AUGUSTA – U.S. Sen. Susan M. Collins deplored what she characterized Tuesday as “distortions” of her political record by Democratic leaders speaking at the party’s state convention last weekend.
Defending Collins’ first re-election effort against a challenge by former state Senate Majority Leader Chellie Pingree, D-North Haven, spokeswoman Felicia Knight said the senator’s voting record on the collapse of the Enron corporation had been misrepresented.
During the convention’s Friday evening events, Terry McAuliffe, chairman of the Democratic National Committee claimed the Bangor Republican had voted against an investigation of the Enron corporation. The next day, while outlining why she should be elected to the U.S. Senate, Pingree promised to stay on the side of working people and small businesses, “not big corporations like Enron who will ship our jobs to other places and then want to shelter their taxes overseas.”
Although some at the convention linked Pingree’s Enron reference to McAuliffe’s remarks and the Collins’ vote, Deborah Reed, the Democratic candidate’s campaign manager, insisted Tuesday that Pingree was simply using Enron as an example of business practices she would never support. There was, she said, no intentional attempt to link the Enron reference with what Collins’ perceived as McAuliffe’s factual distortion.
But Christy Setzer, communications director for the Maine Democratic Party, maintained Tuesday there was nothing distorted about Collins’ vote against seeking subpoenas for White House officials with possible connections to Enron. Instead, Setzer said Collins was simply trying to “protect the Washington Republican establishment.”
“She was voting for a delay,” Setzer said. “She was voting to frustrate the investigation and that is simply wrong for a senator to vote for a delay that puts the interests of big corporations and the White House above the interests of hardworking people who have seen their retirement savings disappear. … Sen. Collins voted to let Enron and the Washington establishment off the hook.”
Collins is a member of the Governmental Affairs Committee and the ranking Republican on that panel’s Permanent Subcommittee on Investigations. Knight said the subcommittee already has issued nearly 60 subpoenas in the Enron investigation that were fully supported by Collins who, she said, supports an Enron investigation.
Responding to those subpoenas Monday, the White House gave the Governmental Affairs Committee access to more than 2,100 pages of documents related to contacts with Enron officials. No instance has been found so far of Enron officials asking anyone in the White House for help before the company’s bankruptcy last December, according to White House counsel Alberto Gonzales.

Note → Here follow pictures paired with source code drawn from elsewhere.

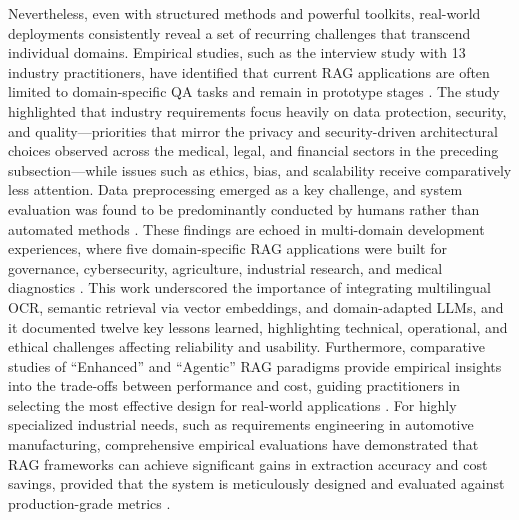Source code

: \documentclass[11pt]{article}
\begin{document}
Nevertheless, even with structured methods and powerful toolkits, real-world deployments consistently reveal a set of recurring challenges that transcend individual domains. Empirical studies, such as the interview study with 13 industry practitioners, have identified that current RAG applications are often limited to domain-specific QA tasks and remain in prototype stages \cite{ref571}. The study highlighted that industry requirements focus heavily on data protection, security, and quality---priorities that mirror the privacy and security-driven architectural choices observed across the medical, legal, and financial sectors in the preceding subsection---while issues such as ethics, bias, and scalability receive comparatively less attention. Data preprocessing emerged as a key challenge, and system evaluation was found to be predominantly conducted by humans rather than automated methods \cite{ref571}. These findings are echoed in multi-domain development experiences, where five domain-specific RAG applications were built for governance, cybersecurity, agriculture, industrial research, and medical diagnostics \cite{ref401}. This work underscored the importance of integrating multilingual OCR, semantic retrieval via vector embeddings, and domain-adapted LLMs, and it documented twelve key lessons learned, highlighting technical, operational, and ethical challenges affecting reliability and usability. Furthermore, comparative studies of ``Enhanced'' and ``Agentic'' RAG paradigms provide empirical insights into the trade-offs between performance and cost, guiding practitioners in selecting the most effective design for real-world applications \cite{ref577}. For highly specialized industrial needs, such as requirements engineering in automotive manufacturing, comprehensive empirical evaluations have demonstrated that RAG frameworks can achieve significant gains in extraction accuracy and cost savings, provided that the system is meticulously designed and evaluated against production-grade metrics \cite{ref567}.
\end{document}
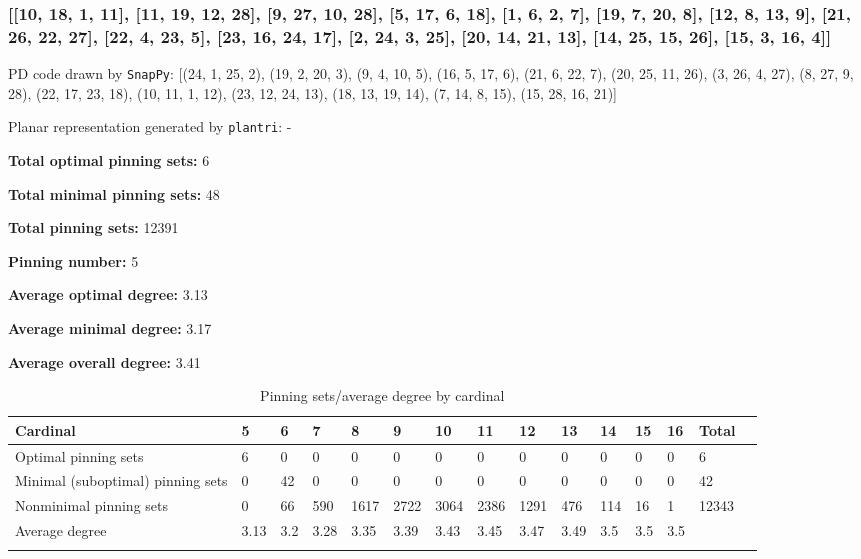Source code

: \documentclass{article}%
\begin{document}
\newpage

\subsubsection{[[10, 18, 1, 11], [11, 19, 12, 28], [9, 27, 10, 28], [5, 17, 6, 18], [1, 6, 2, 7], [19, 7, 20, 8], [12, 8, 13, 9], [21, 26, 22, 27], [22, 4, 23, 5], [23, 16, 24, 17], [2, 24, 3, 25], [20, 14, 21, 13], [14, 25, 15, 26], [15, 3, 16, 4]]}

{\small\noindent PD code drawn by \texttt{SnapPy}: [(24, 1, 25, 2), (19, 2, 20, 3), (9, 4, 10, 5), (16, 5, 17, 6), (21, 6, 22, 7), (20, 25, 11, 26), (3, 26, 4, 27), (8, 27, 9, 28), (22, 17, 23, 18), (10, 11, 1, 12), (23, 12, 24, 13), (18, 13, 19, 14), (7, 14, 8, 15), (15, 28, 16, 21)]}

{\small\noindent Planar representation generated by \texttt{plantri}: -}

\begin{multicols}{2}
{\normalsize \noindent\textbf{Total optimal pinning sets:} 6

\noindent\textbf{Total minimal pinning sets:} 48

\noindent\textbf{Total pinning sets:} 12391

\noindent\textbf{Pinning number:} 5

}
\columnbreak

{\normalsize \noindent\textbf{Average optimal degree:} 3.13

\noindent\textbf{Average minimal degree:} 3.17

\noindent\textbf{Average overall degree:} 3.41

}
\end{multicols}

\begin{table}[ht]
	\caption{Pinning sets/average degree by cardinal}
	\centering
	\renewcommand{\arraystretch}{1.5}
	\begin{tabularx}{\textwidth}{lXXXXXXXXXXXXXX}
		\toprule
			Cardinal & 5 & 6 & 7 & 8 & 9 & 10 & 11 & 12 & 13 & 14 & 15 & 16 & Total\\
			\hline
			Optimal pinning sets & 6 & 0 & 0 & 0 & 0 & 0 & 0 & 0 & 0 & 0 & 0 & 0 & 6 \\
			Minimal (suboptimal) pinning sets & 0 & 42 & 0 & 0 & 0 & 0 & 0 & 0 & 0 & 0 & 0 & 0 & 42 \\
			Nonminimal pinning sets & 0 & 66 & 590 & 1617 & 2722 & 3064 & 2386 & 1291 & 476 & 114 & 16 & 1 & 12343 \\
			Average degree & 3.13 & 3.2 & 3.28 & 3.35 & 3.39 & 3.43 & 3.45 & 3.47 & 3.49 & 3.5 & 3.5 & 3.5 &  \\
		\bottomrule \\ 
	\end{tabularx}
\end{table}
\end{document}
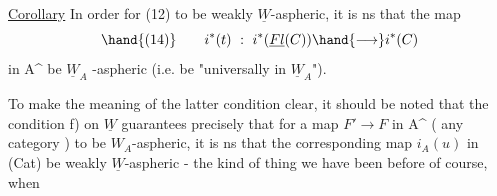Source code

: \uline{Corollary} In order for (12) to be weakly $\underline{W}$-aspheric, it is ns that
the map
\[ \hand{(14)} \qquad i^{*}(t)\ :\ i^{*}(\underline{Fl}(C))\hand{\longrightarrow} i^{*}(C) \]
in A\^{} be $\underline{W}_A$ -aspheric (i.e. be "universally in $\underline{W}_A$").

To make the meaning of the latter condition clear, it should be
noted that the condition f) on $\underline{W}$ guarantees precisely that for a
map $F'\to F$ in A\^{} ( any category  ) to be  $W_A$-aspheric, it is
ns that the corresponding map $i_A(u)$ in (Cat) be weakly $\underline{W}$-aspheric -
the kind of thing we have been  before of course, when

Although the U.S. Senate has yet to cast any votes on Enron, the Governmental Affairs Committee voted May 22 on whether to subpoena documents from the White House. Knight said Collins voted against issuing subpoenas – at that time – because the committee had received a letter from White House counsel saying that the documents were forthcoming. Some of the documents, Knight said, were received the day of the vote.
“Senator Collins’ opinion was that since the White House was cooperating in supplying documents, the committee should wait and see if the documents complied with the request before taking the subpoena route,” Knight said.
Collins’ spokeswoman insisted that her boss had a “very clear record of accomplishment” and that the negative remarks made at the Democratic convention were part of a “persistent effort by the Maine Democratic Party and the Pingree campaign.”
“It’s an unfortunate campaign tactic,” Knight said. “Instead of telling voters what they want to tell them about their candidate, they instead try to distort the record of the opposition. But we’ve come to expect that from them.”